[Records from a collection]
= = = = =

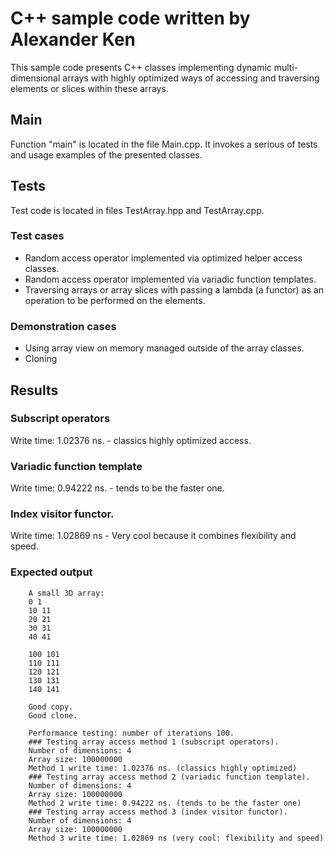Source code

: # C++ sample code written by Alexander Ken

This sample code presents C++ classes implementing dynamic multi-dimensional arrays with highly optimized ways of accessing and traversing elements or slices within these arrays.

## Main

Function "main" is located in the file Main.cpp. It invokes a serious of tests and usage examples of the presented classes.

## Tests

Test code is located in files TestArray.hpp and TestArray.cpp.

### Test cases

- Random access operator implemented via optimized helper access classes.
- Random access operator implemented via variadic function templates.
- Traversing arrays or array slices with passing a lambda (a functor) as an operation to be performed on the elements.

### Demonstration cases

- Using array view on memory managed outside of the array classes.
- Cloning

## Results

### Subscript operators
Write time: 1.02376 ns. - classics highly optimized access.

### Variadic function template
Write time: 0.94222 ns. - tends to be the faster one.

### Index visitor functor.
Write time: 1.02869 ns  - Very cool because it combines flexibility and speed.

### Expected output

		A small 3D array:
		0 1
		10 11
		20 21
		30 31
		40 41

		100 101
		110 111
		120 121
		130 131
		140 141

		Good copy.
		Good clone.

		Performance testing: number of iterations 100.
		### Testing array access method 1 (subscript operators).
		Number of dimensions: 4
		Array size: 100000000
		Method 1 write time: 1.02376 ns. (classics highly optimized)
		### Testing array access method 2 (variadic function template).
		Number of dimensions: 4
		Array size: 100000000
		Method 2 write time: 0.94222 ns. (tends to be the faster one)
		### Testing array access method 3 (index visitor functor).
		Number of dimensions: 4
		Array size: 100000000
		Method 3 write time: 1.02869 ns (very cool: flexibility and speed)
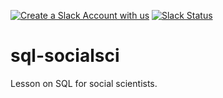 [![Create a Slack Account with us](https://img.shields.io/badge/Create_Slack_Account-The_Carpentries-071159.svg)](https://swc-slack-invite.herokuapp.com/) 
[![Slack Status](https://img.shields.io/badge/Slack_Channel-dc--socsci--sql-E01563.svg)](https://swcarpentry.slack.com/messages/C9Y6QJZ8F) 

# sql-socialsci

Lesson on SQL for social scientists.
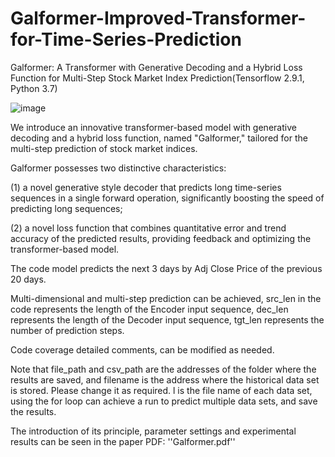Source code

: # Galformer-Improved-Transformer-for-Time-Series-Prediction
Galformer: A Transformer with Generative Decoding and a Hybrid Loss Function for Multi-Step Stock Market Index Prediction(Tensorflow 2.9.1, Python 3.7)

![image](https://www.helloimg.com/i/2024/10/05/6700aa0943e33.png)

We introduce an innovative transformer-based model with generative decoding and a hybrid loss function, named "Galformer," tailored for the multi-step prediction of stock market indices. 

Galformer possesses two distinctive characteristics: 

(1) a novel generative style decoder that predicts long time-series sequences in a single forward operation, significantly boosting the speed of predicting long sequences; 

(2) a novel loss function that combines quantitative error and trend accuracy of the predicted results, providing feedback and optimizing the transformer-based model.

The code model predicts the next 3 days by Adj Close Price of the previous 20 days.

Multi-dimensional and multi-step prediction can be achieved, src_len in the code represents the length of the Encoder input sequence, dec_len represents the length of the Decoder input sequence, tgt_len represents the number of prediction steps.

Code coverage detailed comments, can be modified as needed.

Note that file_path and csv_path are the addresses of the folder where the results are saved, and filename is the address where the historical data set is stored. Please change it as required. l is the file name of each data set, using the for loop can achieve a run to predict multiple data sets, and save the results.

The introduction of its principle, parameter settings and experimental results can be seen in the paper PDF: ''Galformer.pdf''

= = = = =

[Aim of the task]
Write out every line in the data that holds the string "predicts".

[Response to this exercise]
(1) a novel generative style decoder that predicts long time-series sequences in a single forward operation, significantly boosting the speed of predicting long sequences; 
The code model predicts the next 3 days by Adj Close Price of the previous 20 days.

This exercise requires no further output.